Source material =>
»»

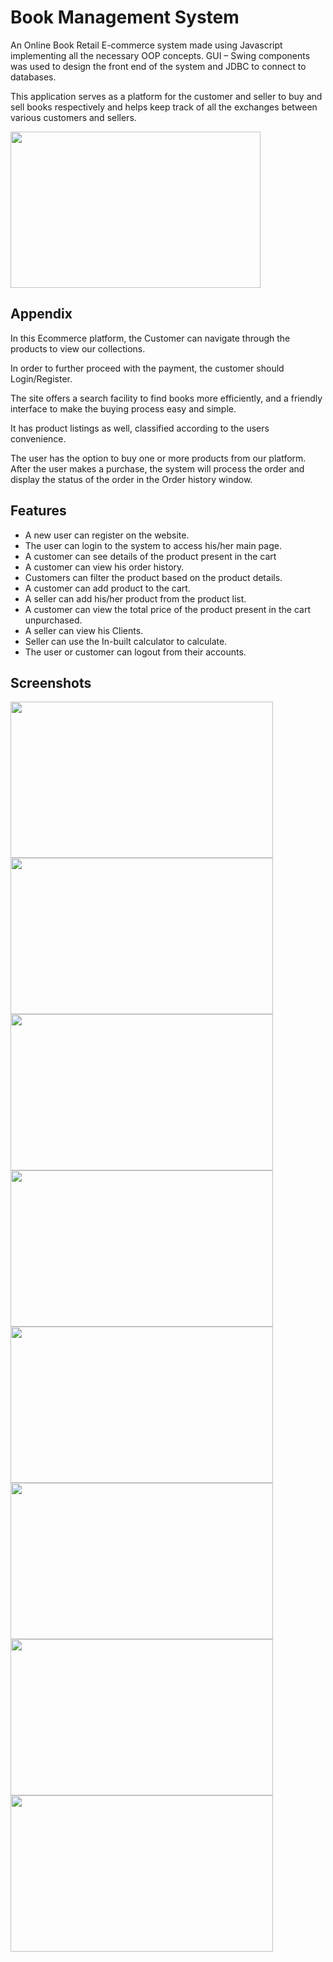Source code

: 
# Book Management System


An Online Book Retail E-commerce system made using Javascript implementing all the necessary OOP concepts. GUI – Swing components was used to design the front end of the system and JDBC to connect to databases.

This application serves as a platform for the customer and seller to buy and sell books respectively and helps keep track of all the exchanges between various customers and sellers.

<img src="https://user-images.githubusercontent.com/76206862/221422497-2c2b215b-5eee-4420-8735-335c661abedd.jpeg" width="400" height="250" />

## Appendix

In this Ecommerce platform, the Customer can navigate through the products to view our collections. 

In order to further proceed with the payment, the customer should Login/Register.

The site offers a search facility to find books more efficiently, and a friendly interface to make the buying process easy and simple. 

It has product listings as well, classified according to the users convenience. 

The user has the option to buy one or more products from our platform. After the user makes a purchase, the system will process the order and display the status of the order
in the Order history window.


## Features

- A new user can register on the website.
- The user can login to the system to access his/her main page.
- A customer can see details of the product present in the cart
- A customer can view his order history.
- Customers can filter the product based on the product details.
- A customer can add product to the cart.
- A seller can add his/her product from the product list.
- A customer can view the total price of the product present in the cart unpurchased.
- A seller can view his Clients.
- Seller can use the In-built calculator to calculate.
- The user or customer can logout from their accounts.

## Screenshots
<div>
<img src="https://user-images.githubusercontent.com/76206862/221422877-34dc2af9-b86c-4d46-b0a8-92e534141304.jpeg" width="420" height="250" />
<img src="https://user-images.githubusercontent.com/76206862/221422497-2c2b215b-5eee-4420-8735-335c661abedd.jpeg" width="420" height="250" />
<div/>

<div>
<img src="https://user-images.githubusercontent.com/76206862/221422978-d8d21c76-85ad-48a7-b44b-857c0a431a34.jpeg" width="420" height="250" />
<img src="https://user-images.githubusercontent.com/76206862/221422991-f8742b1f-3fd6-4e4e-b55e-3f1083e9e9d4.jpeg" width="420" height="250" />
<div/>

<div>
<img src="https://user-images.githubusercontent.com/76206862/221423002-4d16d72f-8f92-4659-8e10-a91ea0889a28.jpeg" width="420" height="250" />
<img src="https://user-images.githubusercontent.com/76206862/221424409-3ed9320e-f982-4e95-b291-f2cc55d0798d.jpeg" width="420" height="250" />
<div/>

<div>
<img src="https://user-images.githubusercontent.com/76206862/221424418-c411bccd-f8e9-44c1-9bf2-21c724ff50c4.jpeg" width="420" height="250" />
<img src="https://user-images.githubusercontent.com/76206862/221424425-35d5e308-dbca-4849-a0d6-adde03ccd914.jpeg" width="420" height="250" />
<div/>




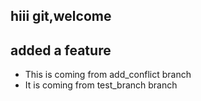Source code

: ## hiii git,welcome
## added a feature
- This is coming from add_conflict branch 
- It is coming from test_branch branch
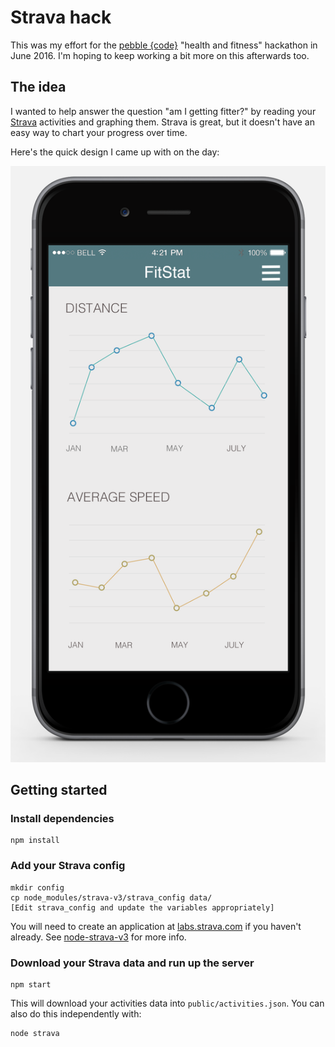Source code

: # Strava hack

This was my effort for the [pebble {code}](http://pebblecode.com/) "health and fitness" hackathon in June 2016. 
I'm hoping to keep working a bit more on this afterwards too.

## The idea

I wanted to help answer the question "am I getting fitter?" by reading your [Strava](https://www.strava.com/) activities 
and graphing them. Strava is great, but it doesn't have an easy way to chart your progress over time.

Here's the quick design I came up with on the day:

![Design](docs/strava-hack-design.png?raw=true "Design") 


## Getting started

### Install dependencies

    npm install

### Add your Strava config

    mkdir config
    cp node_modules/strava-v3/strava_config data/
    [Edit strava_config and update the variables appropriately]

You will need to create an application at [labs.strava.com](http://labs.strava.com/developers/) if you haven't already.
See [node-strava-v3](https://github.com/UnbounDev/node-strava-v3) for more info.

### Download your Strava data and run up the server

    npm start

This will download your activities data into `public/activities.json`. You can also do this independently with:

    node strava
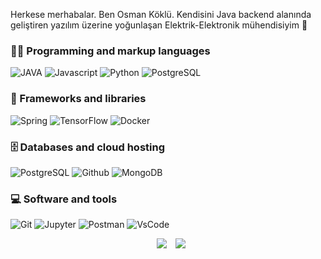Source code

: Herkese merhabalar. Ben Osman Köklü. Kendisini Java backend alanında geliştiren yazılım üzerine yoğunlaşan Elektrik-Elektronik mühendisiyim 👋






### 👨‍💻 Programming and markup languages

<p>

![JAVA](https://custom-icon-badges.demolab.com/badge/Java-007396.svg?logo=java&logoColor=white)
![Javascript](https://img.shields.io/badge/JavaScript-F7DF1E.svg?logo=javascript&logoColor=black)
![Python](https://img.shields.io/badge/Python-14354C.svg?logo=python&logoColor=white)
![PostgreSQL](https://custom-icon-badges.demolab.com/badge/SQL-025E8C.svg?logo=database&logoColor=white)

</p>

### 🧰 Frameworks and libraries

<p>
	
![Spring](https://img.shields.io/badge/Spring-6DB33F?style=for-the-badge&logo=spring&logoColor=white)
![TensorFlow](https://img.shields.io/badge/TensorFlow-FF6F00.svg?logo=TensorFlow&logoColor=white)
![Docker](https://img.shields.io/badge/Docker-2496ED?logo=docker&logoColor=white)
	

</p>

### 🗄️ Databases and cloud hosting

<p>
	
![PostgreSQL](https://img.shields.io/badge/PostgreSQL-316192?style=for-the-badge&logo=postgresql&logoColor=white)
![Github](https://img.shields.io/badge/GitHub%20Pages-327FC7.svg?logo=github&logoColor=white)
![MongoDB](https://img.shields.io/badge/MongoDB-4ea94b.svg?logo=mongodb&logoColor=white)
	
	
</p>

### 💻 Software and tools

<p>

![Git](https://img.shields.io/badge/Git-F05033.svg?logo=git&logoColor=white)
![Jupyter](https://img.shields.io/badge/Jupyter-F37626.svg?logo=Jupyter&logoColor=white)
![Postman](https://img.shields.io/badge/Postman-FF6C37?logo=postman&logoColor=white)
![VsCode](https://img.shields.io/badge/Visual%20Studio%20Code-0078d7.svg?logo=visual-studio-code&logoColor=white)

</p>




<p align="center">
 <div align="center"  class="icons-social" style="margin-left: 10px;">
        <a style="margin-left: 10px;"  target="_blank" href="https://www.linkedin.com/in/osmankoklu/">
			<img src="https://img.icons8.com/doodle/40/000000/linkedin--v2.png"></a>
        <a style="margin-left: 10px;" target="_blank" href="https://github.com/kokluosman">
		<img src="https://img.icons8.com/doodle/40/000000/github--v1.png"></a>
		<a style="margin-left: 10px;" target="_blank" href="#">
				
</p>


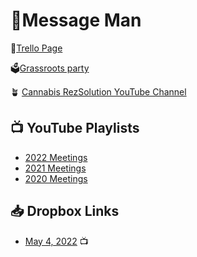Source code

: # 💄Message Man 

🐶[Trello Page](https://trello.com/b/vI4AIdIK/nese-%F0%9F%92%84)  
  
🗳[Grassroots party](https://grassrootsparty.net/ )

🪴 [Cannabis RezSolution YouTube Channel](youtube.com/channel/UCNRY5WyaC9Yd6HfLfACwCvQ)

## 📺 YouTube Playlists
- [2022 Meetings](https://www.youtube.com/playlist?list=PLXy4S90BwzZ4-V4mfu_c1AQWy6OaqTirx)
- [2021 Meetings](https://www.youtube.com/playlist?list=PLXy4S90BwzZ6EPq0q7hxlaw1VW4Pycs46)
- [2020 Meetings](https://www.youtube.com/playlist?list=PLXy4S90BwzZ525DgNxSDZC8gpNoVy6gOM)

## 📥 Dropbox Links
- [May 4, 2022](https://www.dropbox.com/recents?_tk=web_left_nav_bar&role=personal) 📺
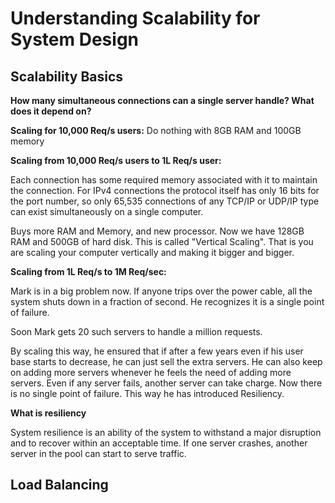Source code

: # Understanding Scalability for System Design

## Scalability Basics

**How many simultaneous connections can a single server handle? What does it depend on?**

**Scaling for 10,000 Req/s users:**
Do nothing with 8GB RAM and 100GB memory

**Scaling from 10,000 Req/s users to 1L Req/s user:**

Each connection has some required memory associated with it to maintain the connection. For IPv4 connections the protocol itself has only 16 bits for the port number, so only 65,535 connections of any TCP/IP or UDP/IP type can exist simultaneously on a single computer.

Buys more RAM and Memory, and new processor. Now we have 128GB RAM and 500GB of hard disk. This is called "Vertical Scaling". That is you are scaling your computer vertically and making it bigger and bigger.

**Scaling from 1L Req/s to 1M Req/sec:**

Mark is in a big problem now. If anyone trips over the power cable, all the system shuts down in a fraction of second. He recognizes it is a single point of failure.

Soon Mark gets 20 such servers to handle a million requests.

By scaling this way, he ensured that if after a few years even if his user base starts to decrease, he can just sell the extra servers. He can also keep on adding more servers whenever he feels the need of adding more servers. Even if any server fails, another server can take charge. Now there is no single point of failure. This way he has introduced Resiliency.

**What is resiliency**

System resilience is an ability of the system to withstand a major disruption and to recover within an acceptable time. If one server crashes, another server in the pool can start to serve traffic. 

## Load Balancing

««

What to work on =>
Wherever a line above contains the string "view", count it; then give the total alone.

Answer =>
4